> Exercise instructions
Your answer must be an exact copy of the records below, minus any images.

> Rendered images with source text
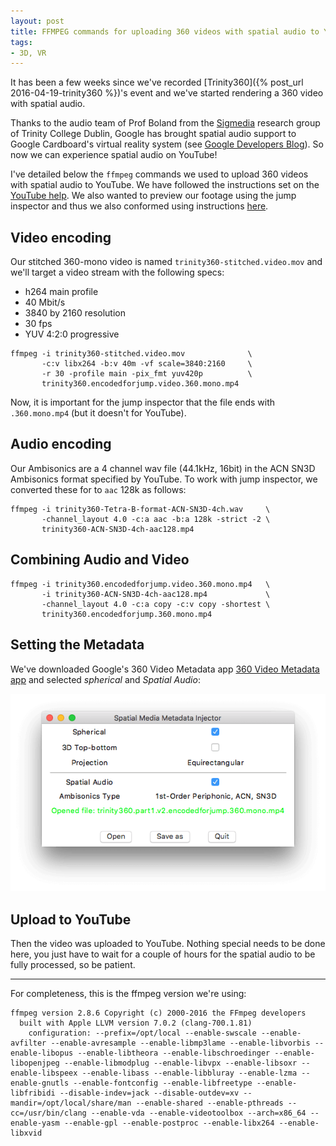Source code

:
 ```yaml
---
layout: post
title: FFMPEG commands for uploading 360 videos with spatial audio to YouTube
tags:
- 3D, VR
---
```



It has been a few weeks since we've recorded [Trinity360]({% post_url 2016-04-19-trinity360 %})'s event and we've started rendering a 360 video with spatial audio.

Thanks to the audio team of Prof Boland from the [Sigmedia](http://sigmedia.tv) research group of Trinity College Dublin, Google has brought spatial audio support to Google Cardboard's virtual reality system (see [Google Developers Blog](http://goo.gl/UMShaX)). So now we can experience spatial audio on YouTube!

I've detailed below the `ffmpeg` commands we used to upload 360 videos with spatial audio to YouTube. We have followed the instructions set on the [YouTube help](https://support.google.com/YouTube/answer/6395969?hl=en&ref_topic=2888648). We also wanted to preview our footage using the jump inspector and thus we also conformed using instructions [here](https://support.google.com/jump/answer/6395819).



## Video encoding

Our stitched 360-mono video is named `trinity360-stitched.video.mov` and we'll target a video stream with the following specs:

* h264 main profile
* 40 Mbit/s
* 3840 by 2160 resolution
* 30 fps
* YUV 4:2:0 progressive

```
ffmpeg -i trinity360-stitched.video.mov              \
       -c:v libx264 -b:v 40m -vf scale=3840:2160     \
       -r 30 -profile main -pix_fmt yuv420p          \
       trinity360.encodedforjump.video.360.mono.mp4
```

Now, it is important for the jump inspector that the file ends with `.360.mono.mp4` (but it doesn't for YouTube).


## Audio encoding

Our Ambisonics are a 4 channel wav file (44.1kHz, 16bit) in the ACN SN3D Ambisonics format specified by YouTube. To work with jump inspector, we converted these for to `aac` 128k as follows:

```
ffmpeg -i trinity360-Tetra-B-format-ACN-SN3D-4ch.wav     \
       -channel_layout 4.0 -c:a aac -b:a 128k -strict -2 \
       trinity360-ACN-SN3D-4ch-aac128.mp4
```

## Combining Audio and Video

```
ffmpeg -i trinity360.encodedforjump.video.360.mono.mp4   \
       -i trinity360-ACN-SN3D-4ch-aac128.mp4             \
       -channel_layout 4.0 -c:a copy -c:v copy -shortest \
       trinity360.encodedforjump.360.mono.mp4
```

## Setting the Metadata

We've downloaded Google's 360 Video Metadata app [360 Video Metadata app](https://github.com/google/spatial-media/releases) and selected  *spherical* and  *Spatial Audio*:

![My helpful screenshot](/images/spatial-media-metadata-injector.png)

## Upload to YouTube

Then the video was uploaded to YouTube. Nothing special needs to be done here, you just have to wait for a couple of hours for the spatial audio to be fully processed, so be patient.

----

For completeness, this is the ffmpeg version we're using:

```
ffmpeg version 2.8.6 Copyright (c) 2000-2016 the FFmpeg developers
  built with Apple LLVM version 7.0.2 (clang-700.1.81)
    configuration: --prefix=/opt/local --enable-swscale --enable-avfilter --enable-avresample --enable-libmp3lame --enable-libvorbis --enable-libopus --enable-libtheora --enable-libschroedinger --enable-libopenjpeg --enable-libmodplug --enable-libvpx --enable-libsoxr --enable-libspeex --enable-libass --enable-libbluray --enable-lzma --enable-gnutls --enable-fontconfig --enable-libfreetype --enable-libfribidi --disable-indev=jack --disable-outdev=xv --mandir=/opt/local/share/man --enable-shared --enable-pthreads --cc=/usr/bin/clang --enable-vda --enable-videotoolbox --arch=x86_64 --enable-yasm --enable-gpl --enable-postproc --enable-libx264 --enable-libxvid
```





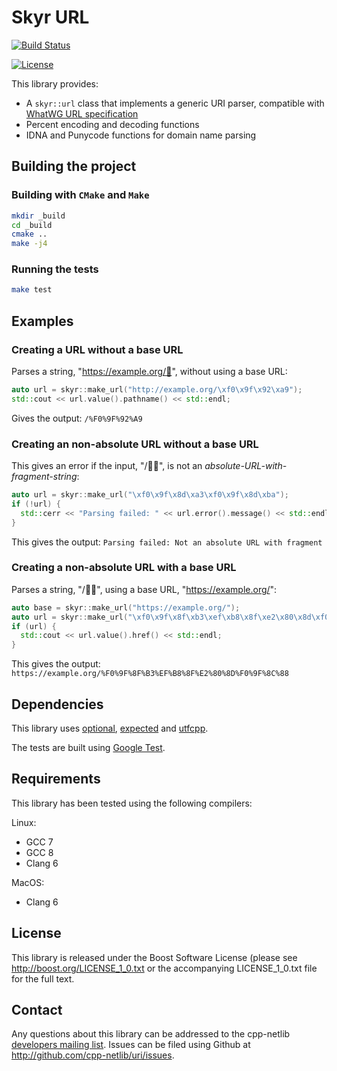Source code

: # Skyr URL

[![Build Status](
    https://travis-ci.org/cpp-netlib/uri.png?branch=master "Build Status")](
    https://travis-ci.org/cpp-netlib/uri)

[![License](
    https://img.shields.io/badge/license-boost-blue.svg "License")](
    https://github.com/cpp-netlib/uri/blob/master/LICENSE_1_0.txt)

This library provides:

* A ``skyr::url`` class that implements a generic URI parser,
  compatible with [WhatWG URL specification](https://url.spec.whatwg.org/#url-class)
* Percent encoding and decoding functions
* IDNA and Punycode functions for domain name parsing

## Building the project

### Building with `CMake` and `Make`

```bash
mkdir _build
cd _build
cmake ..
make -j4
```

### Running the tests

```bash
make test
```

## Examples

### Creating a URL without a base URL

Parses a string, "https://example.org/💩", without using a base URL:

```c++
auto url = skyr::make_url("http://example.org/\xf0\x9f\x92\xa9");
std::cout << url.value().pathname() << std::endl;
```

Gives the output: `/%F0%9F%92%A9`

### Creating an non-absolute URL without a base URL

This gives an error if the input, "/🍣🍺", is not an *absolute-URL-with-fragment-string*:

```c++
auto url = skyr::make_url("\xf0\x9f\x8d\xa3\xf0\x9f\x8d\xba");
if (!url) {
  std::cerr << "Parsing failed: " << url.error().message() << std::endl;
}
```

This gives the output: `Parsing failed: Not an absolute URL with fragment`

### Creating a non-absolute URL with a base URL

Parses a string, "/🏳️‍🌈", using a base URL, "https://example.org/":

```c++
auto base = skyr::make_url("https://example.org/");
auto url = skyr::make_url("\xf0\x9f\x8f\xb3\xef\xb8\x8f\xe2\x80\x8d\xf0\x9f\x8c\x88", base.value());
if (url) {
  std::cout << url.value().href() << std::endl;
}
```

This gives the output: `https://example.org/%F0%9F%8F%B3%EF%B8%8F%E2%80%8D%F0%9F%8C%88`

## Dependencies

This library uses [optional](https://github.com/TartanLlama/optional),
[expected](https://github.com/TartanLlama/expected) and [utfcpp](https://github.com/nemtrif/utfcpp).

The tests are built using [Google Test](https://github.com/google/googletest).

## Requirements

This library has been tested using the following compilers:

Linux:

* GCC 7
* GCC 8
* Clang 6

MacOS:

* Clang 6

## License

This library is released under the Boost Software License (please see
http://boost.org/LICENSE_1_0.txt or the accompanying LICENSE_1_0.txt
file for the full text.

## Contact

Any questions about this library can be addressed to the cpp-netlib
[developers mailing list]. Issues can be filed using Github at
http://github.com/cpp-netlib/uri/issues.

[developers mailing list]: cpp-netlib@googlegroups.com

> Written response
Source code

:
 ```yaml
---
layout: post
title: FFMPEG commands for uploading 360 videos with spatial audio to YouTube
tags:
- 3D, VR
---
```



It has been a few weeks since we've recorded [Trinity360]({% post_url 2016-04-19-trinity360 %})'s event and we've started rendering a 360 video with spatial audio.

Thanks to the audio team of Prof Boland from the [Sigmedia](http://sigmedia.tv) research group of Trinity College Dublin, Google has brought spatial audio support to Google Cardboard's virtual reality system (see [Google Developers Blog](http://goo.gl/UMShaX)). So now we can experience spatial audio on YouTube!

I've detailed below the `ffmpeg` commands we used to upload 360 videos with spatial audio to YouTube. We have followed the instructions set on the [YouTube help](https://support.google.com/YouTube/answer/6395969?hl=en&ref_topic=2888648). We also wanted to preview our footage using the jump inspector and thus we also conformed using instructions [here](https://support.google.com/jump/answer/6395819).



## Video encoding

Our stitched 360-mono video is named `trinity360-stitched.video.mov` and we'll target a video stream with the following specs:

* h264 main profile
* 40 Mbit/s
* 3840 by 2160 resolution
* 30 fps
* YUV 4:2:0 progressive

```
ffmpeg -i trinity360-stitched.video.mov              \
       -c:v libx264 -b:v 40m -vf scale=3840:2160     \
       -r 30 -profile main -pix_fmt yuv420p          \
       trinity360.encodedforjump.video.360.mono.mp4
```

Now, it is important for the jump inspector that the file ends with `.360.mono.mp4` (but it doesn't for YouTube).


## Audio encoding

Our Ambisonics are a 4 channel wav file (44.1kHz, 16bit) in the ACN SN3D Ambisonics format specified by YouTube. To work with jump inspector, we converted these for to `aac` 128k as follows:

```
ffmpeg -i trinity360-Tetra-B-format-ACN-SN3D-4ch.wav     \
       -channel_layout 4.0 -c:a aac -b:a 128k -strict -2 \
       trinity360-ACN-SN3D-4ch-aac128.mp4
```

## Combining Audio and Video

```
ffmpeg -i trinity360.encodedforjump.video.360.mono.mp4   \
       -i trinity360-ACN-SN3D-4ch-aac128.mp4             \
       -channel_layout 4.0 -c:a copy -c:v copy -shortest \
       trinity360.encodedforjump.360.mono.mp4
```

## Setting the Metadata

We've downloaded Google's 360 Video Metadata app [360 Video Metadata app](https://github.com/google/spatial-media/releases) and selected  *spherical* and  *Spatial Audio*:

![My helpful screenshot](/images/spatial-media-metadata-injector.png)

## Upload to YouTube

Then the video was uploaded to YouTube. Nothing special needs to be done here, you just have to wait for a couple of hours for the spatial audio to be fully processed, so be patient.

----

For completeness, this is the ffmpeg version we're using:

```
ffmpeg version 2.8.6 Copyright (c) 2000-2016 the FFmpeg developers
  built with Apple LLVM version 7.0.2 (clang-700.1.81)
    configuration: --prefix=/opt/local --enable-swscale --enable-avfilter --enable-avresample --enable-libmp3lame --enable-libvorbis --enable-libopus --enable-libtheora --enable-libschroedinger --enable-libopenjpeg --enable-libmodplug --enable-libvpx --enable-libsoxr --enable-libspeex --enable-libass --enable-libbluray --enable-lzma --enable-gnutls --enable-fontconfig --enable-libfreetype --enable-libfribidi --disable-indev=jack --disable-outdev=xv --mandir=/opt/local/share/man --enable-shared --enable-pthreads --cc=/usr/bin/clang --enable-vda --enable-videotoolbox --arch=x86_64 --enable-yasm --enable-gpl --enable-postproc --enable-libx264 --enable-libxvid
```





Source code

: # Skyr URL

[![Build Status](
    https://travis-ci.org/cpp-netlib/uri.png?branch=master "Build Status")](
    https://travis-ci.org/cpp-netlib/uri)

[![License](
    https://img.shields.io/badge/license-boost-blue.svg "License")](
    https://github.com/cpp-netlib/uri/blob/master/LICENSE_1_0.txt)

This library provides:

* A ``skyr::url`` class that implements a generic URI parser,
  compatible with [WhatWG URL specification](https://url.spec.whatwg.org/#url-class)
* Percent encoding and decoding functions
* IDNA and Punycode functions for domain name parsing

## Building the project

### Building with `CMake` and `Make`

```bash
mkdir _build
cd _build
cmake ..
make -j4
```

### Running the tests

```bash
make test
```

## Examples

### Creating a URL without a base URL

Parses a string, "https://example.org/💩", without using a base URL:

```c++
auto url = skyr::make_url("http://example.org/\xf0\x9f\x92\xa9");
std::cout << url.value().pathname() << std::endl;
```

Gives the output: `/%F0%9F%92%A9`

### Creating an non-absolute URL without a base URL

This gives an error if the input, "/🍣🍺", is not an *absolute-URL-with-fragment-string*:

```c++
auto url = skyr::make_url("\xf0\x9f\x8d\xa3\xf0\x9f\x8d\xba");
if (!url) {
  std::cerr << "Parsing failed: " << url.error().message() << std::endl;
}
```

This gives the output: `Parsing failed: Not an absolute URL with fragment`

### Creating a non-absolute URL with a base URL

Parses a string, "/🏳️‍🌈", using a base URL, "https://example.org/":

```c++
auto base = skyr::make_url("https://example.org/");
auto url = skyr::make_url("\xf0\x9f\x8f\xb3\xef\xb8\x8f\xe2\x80\x8d\xf0\x9f\x8c\x88", base.value());
if (url) {
  std::cout << url.value().href() << std::endl;
}
```

This gives the output: `https://example.org/%F0%9F%8F%B3%EF%B8%8F%E2%80%8D%F0%9F%8C%88`

## Dependencies

This library uses [optional](https://github.com/TartanLlama/optional),
[expected](https://github.com/TartanLlama/expected) and [utfcpp](https://github.com/nemtrif/utfcpp).

The tests are built using [Google Test](https://github.com/google/googletest).

## Requirements

This library has been tested using the following compilers:

Linux:

* GCC 7
* GCC 8
* Clang 6

MacOS:

* Clang 6

## License

This library is released under the Boost Software License (please see
http://boost.org/LICENSE_1_0.txt or the accompanying LICENSE_1_0.txt
file for the full text.

## Contact

Any questions about this library can be addressed to the cpp-netlib
[developers mailing list]. Issues can be filed using Github at
http://github.com/cpp-netlib/uri/issues.

[developers mailing list]: cpp-netlib@googlegroups.com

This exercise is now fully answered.